Task item
What you return must be the lines of the data that hold the word "Spring".

Collected data
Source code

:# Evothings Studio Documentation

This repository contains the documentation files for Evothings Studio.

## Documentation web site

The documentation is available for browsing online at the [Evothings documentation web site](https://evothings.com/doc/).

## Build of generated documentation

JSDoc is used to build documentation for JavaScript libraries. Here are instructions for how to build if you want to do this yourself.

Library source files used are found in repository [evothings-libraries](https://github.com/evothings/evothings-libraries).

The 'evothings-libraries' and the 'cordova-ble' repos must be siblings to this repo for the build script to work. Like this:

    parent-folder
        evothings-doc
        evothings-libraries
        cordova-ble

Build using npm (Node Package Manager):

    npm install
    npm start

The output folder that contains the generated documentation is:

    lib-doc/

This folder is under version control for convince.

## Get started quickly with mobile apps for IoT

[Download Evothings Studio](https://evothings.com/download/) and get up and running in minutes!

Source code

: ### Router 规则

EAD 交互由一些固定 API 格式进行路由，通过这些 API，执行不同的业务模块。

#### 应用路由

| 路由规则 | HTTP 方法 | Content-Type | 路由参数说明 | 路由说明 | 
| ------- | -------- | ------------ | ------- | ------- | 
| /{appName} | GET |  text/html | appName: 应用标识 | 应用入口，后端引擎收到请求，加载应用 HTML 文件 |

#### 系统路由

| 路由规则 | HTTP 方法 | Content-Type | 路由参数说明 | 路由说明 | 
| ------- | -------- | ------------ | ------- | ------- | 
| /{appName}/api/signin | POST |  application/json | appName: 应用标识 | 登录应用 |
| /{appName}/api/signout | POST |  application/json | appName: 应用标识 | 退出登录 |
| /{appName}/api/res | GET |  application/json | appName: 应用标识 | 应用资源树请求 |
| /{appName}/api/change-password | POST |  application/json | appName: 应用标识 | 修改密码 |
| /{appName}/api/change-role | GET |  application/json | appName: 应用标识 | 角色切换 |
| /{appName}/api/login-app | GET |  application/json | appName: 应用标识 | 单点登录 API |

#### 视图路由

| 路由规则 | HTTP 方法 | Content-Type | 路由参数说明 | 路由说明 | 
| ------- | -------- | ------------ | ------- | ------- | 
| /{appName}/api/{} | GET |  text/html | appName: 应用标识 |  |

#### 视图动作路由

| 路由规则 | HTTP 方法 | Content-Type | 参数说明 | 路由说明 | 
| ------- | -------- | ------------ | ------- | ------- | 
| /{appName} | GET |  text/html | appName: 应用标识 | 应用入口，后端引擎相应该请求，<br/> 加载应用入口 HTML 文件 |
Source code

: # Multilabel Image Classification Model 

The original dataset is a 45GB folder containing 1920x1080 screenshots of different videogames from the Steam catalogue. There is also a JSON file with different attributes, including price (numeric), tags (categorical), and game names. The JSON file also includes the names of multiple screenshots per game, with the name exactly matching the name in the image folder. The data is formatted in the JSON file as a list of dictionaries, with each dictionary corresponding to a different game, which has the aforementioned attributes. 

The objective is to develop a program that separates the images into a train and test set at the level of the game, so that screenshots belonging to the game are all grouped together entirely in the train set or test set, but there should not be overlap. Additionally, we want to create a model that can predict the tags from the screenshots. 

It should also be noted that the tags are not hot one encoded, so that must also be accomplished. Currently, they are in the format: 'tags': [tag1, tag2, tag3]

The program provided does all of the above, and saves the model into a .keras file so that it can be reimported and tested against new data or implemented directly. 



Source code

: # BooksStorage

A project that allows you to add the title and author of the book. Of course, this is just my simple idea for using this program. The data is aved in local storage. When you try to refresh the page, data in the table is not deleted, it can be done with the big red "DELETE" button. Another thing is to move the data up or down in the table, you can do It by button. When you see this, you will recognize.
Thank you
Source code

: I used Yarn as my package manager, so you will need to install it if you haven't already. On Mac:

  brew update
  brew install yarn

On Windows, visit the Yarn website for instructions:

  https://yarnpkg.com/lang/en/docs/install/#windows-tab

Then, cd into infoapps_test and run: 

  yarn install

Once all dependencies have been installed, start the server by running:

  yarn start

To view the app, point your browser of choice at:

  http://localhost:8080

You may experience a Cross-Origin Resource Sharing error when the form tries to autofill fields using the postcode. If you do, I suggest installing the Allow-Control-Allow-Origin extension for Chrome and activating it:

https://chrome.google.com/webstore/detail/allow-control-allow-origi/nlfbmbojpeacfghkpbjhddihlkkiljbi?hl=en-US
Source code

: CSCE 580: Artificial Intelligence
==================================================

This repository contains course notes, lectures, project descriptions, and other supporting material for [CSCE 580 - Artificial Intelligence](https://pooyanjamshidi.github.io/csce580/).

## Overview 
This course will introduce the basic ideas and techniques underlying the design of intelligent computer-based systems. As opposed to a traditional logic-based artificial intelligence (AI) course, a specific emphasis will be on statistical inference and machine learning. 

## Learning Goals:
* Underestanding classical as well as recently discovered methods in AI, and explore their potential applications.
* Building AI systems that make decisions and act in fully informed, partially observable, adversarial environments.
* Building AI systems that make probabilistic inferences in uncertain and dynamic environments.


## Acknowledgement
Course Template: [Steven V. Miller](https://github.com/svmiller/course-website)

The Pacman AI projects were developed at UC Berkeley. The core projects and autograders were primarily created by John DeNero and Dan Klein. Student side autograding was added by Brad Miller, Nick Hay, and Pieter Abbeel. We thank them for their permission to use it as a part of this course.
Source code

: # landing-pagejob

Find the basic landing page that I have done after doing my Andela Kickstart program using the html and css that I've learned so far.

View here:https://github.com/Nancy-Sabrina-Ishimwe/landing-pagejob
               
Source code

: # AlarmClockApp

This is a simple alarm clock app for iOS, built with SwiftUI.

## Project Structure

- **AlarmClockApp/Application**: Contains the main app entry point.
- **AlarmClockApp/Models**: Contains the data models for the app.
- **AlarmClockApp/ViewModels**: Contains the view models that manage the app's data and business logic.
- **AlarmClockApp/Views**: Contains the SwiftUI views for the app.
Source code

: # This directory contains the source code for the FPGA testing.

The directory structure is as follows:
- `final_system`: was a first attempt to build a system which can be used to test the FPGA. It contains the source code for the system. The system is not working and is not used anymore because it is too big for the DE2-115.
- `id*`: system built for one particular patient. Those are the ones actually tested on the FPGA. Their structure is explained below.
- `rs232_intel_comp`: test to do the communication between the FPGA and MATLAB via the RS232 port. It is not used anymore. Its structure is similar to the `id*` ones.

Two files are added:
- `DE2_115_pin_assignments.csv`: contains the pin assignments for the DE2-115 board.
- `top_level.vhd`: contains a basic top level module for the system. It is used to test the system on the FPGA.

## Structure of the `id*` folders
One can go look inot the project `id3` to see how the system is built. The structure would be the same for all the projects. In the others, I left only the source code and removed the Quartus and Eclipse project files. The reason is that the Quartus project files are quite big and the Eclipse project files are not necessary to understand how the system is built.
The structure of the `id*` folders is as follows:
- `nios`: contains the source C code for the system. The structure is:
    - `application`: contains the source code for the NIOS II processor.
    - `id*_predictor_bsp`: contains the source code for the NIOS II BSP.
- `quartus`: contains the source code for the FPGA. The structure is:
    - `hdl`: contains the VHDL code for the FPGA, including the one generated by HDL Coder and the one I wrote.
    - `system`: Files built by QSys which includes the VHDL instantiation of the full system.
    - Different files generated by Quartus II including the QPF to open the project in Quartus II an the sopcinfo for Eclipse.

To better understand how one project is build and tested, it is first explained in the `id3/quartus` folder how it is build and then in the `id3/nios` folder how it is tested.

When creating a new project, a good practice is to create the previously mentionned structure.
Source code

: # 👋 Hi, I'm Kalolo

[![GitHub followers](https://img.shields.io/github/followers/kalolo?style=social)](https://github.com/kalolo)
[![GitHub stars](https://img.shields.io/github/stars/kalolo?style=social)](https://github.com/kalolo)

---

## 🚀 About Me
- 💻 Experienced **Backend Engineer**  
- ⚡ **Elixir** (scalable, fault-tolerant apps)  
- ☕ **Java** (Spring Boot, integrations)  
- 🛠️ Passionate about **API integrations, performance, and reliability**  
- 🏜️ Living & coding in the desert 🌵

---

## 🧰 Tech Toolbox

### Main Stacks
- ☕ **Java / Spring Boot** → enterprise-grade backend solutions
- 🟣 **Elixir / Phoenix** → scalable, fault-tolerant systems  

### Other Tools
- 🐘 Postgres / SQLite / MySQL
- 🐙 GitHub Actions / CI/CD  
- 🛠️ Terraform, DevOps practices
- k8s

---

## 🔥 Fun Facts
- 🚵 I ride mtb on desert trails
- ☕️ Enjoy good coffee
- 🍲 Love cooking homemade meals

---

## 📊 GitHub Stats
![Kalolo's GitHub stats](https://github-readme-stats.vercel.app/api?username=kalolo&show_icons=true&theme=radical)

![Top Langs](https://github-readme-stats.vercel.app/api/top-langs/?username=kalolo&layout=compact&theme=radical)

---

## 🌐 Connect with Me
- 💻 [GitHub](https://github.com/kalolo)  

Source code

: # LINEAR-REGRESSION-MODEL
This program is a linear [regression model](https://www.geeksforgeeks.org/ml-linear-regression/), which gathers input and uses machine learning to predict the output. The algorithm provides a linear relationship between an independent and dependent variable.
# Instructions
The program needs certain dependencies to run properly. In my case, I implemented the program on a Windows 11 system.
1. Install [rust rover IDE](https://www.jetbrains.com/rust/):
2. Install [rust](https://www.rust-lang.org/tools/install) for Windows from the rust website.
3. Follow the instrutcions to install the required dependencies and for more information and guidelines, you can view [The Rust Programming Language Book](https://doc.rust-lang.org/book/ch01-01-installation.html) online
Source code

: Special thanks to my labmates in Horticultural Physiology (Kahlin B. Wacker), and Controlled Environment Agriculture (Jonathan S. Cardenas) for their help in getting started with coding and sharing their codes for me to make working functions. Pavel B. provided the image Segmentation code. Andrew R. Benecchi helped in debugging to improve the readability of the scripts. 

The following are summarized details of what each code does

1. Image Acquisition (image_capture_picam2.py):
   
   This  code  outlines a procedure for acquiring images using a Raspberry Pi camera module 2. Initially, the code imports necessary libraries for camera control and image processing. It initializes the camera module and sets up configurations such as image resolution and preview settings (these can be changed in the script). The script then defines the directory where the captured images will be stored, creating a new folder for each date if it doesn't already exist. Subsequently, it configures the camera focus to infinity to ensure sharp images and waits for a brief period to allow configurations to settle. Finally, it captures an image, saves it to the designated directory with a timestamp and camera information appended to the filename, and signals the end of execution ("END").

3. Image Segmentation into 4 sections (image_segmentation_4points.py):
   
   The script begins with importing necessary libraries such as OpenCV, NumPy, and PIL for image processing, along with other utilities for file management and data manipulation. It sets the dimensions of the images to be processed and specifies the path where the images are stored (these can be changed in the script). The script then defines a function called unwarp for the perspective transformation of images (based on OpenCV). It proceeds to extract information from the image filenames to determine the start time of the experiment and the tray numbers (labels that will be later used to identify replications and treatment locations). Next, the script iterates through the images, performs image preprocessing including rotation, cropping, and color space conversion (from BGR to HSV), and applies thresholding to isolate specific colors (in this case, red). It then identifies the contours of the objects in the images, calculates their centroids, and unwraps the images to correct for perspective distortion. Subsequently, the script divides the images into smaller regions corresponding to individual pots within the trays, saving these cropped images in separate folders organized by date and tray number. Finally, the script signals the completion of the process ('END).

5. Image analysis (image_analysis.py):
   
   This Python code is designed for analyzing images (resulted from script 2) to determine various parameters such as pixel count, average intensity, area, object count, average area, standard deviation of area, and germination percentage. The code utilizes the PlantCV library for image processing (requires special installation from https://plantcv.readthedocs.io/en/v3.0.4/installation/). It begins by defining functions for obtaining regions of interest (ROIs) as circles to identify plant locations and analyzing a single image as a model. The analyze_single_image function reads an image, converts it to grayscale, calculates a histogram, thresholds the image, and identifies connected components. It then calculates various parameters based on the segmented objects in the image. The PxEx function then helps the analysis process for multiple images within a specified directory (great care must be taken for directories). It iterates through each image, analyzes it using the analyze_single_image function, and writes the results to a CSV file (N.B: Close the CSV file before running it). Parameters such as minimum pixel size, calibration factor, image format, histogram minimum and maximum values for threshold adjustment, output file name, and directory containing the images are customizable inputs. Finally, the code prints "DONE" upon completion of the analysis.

Solution below
- ☕ **Java** (Spring Boot, integrations)  
- ☕ **Java / Spring Boot** → enterprise-grade backend solutions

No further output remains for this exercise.